WHAT THIS TASK INVOLVES: Lines from the records below that contain the word "then" are to be copied out.

(Saved entries)

※

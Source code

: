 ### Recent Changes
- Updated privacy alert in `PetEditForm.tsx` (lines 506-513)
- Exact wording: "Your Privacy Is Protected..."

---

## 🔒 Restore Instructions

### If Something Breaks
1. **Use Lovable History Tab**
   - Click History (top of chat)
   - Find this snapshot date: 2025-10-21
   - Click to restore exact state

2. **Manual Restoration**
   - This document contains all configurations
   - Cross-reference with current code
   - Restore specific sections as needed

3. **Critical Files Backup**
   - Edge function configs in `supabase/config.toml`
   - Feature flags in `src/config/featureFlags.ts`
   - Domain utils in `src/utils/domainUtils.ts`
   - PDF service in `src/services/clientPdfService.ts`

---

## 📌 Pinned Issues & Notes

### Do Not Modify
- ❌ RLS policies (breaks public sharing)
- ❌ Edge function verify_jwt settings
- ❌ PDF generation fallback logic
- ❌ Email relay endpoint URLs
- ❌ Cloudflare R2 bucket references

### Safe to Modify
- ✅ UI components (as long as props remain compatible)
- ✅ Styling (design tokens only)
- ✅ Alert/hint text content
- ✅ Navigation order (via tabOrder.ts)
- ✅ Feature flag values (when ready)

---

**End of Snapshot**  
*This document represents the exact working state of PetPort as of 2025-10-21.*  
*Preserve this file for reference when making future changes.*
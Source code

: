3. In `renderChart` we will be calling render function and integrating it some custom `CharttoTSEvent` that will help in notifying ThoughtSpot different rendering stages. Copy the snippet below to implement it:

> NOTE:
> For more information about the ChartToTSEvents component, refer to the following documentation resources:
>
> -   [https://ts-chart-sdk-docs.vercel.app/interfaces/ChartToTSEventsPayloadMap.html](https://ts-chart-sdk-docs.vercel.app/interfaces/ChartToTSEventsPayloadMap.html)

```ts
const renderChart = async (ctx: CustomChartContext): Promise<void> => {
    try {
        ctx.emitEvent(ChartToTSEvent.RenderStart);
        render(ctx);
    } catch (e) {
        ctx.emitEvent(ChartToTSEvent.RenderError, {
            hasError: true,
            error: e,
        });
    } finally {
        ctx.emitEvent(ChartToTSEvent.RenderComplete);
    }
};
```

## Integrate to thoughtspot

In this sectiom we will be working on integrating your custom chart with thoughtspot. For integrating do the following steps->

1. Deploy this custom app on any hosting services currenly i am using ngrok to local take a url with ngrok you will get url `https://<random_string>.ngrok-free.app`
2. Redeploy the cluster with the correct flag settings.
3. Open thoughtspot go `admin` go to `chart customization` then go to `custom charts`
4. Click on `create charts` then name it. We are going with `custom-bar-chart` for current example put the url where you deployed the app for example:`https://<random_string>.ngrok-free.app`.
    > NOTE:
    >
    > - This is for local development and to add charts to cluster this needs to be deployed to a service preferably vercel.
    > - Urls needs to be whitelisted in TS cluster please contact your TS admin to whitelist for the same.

※

SOLUTION FOR THIS TASK:
3. Open thoughtspot go `admin` go to `chart customization` then go to `custom charts`
4. Click on `create charts` then name it. We are going with `custom-bar-chart` for current example put the url where you deployed the app for example:`https://<random_string>.ngrok-free.app`.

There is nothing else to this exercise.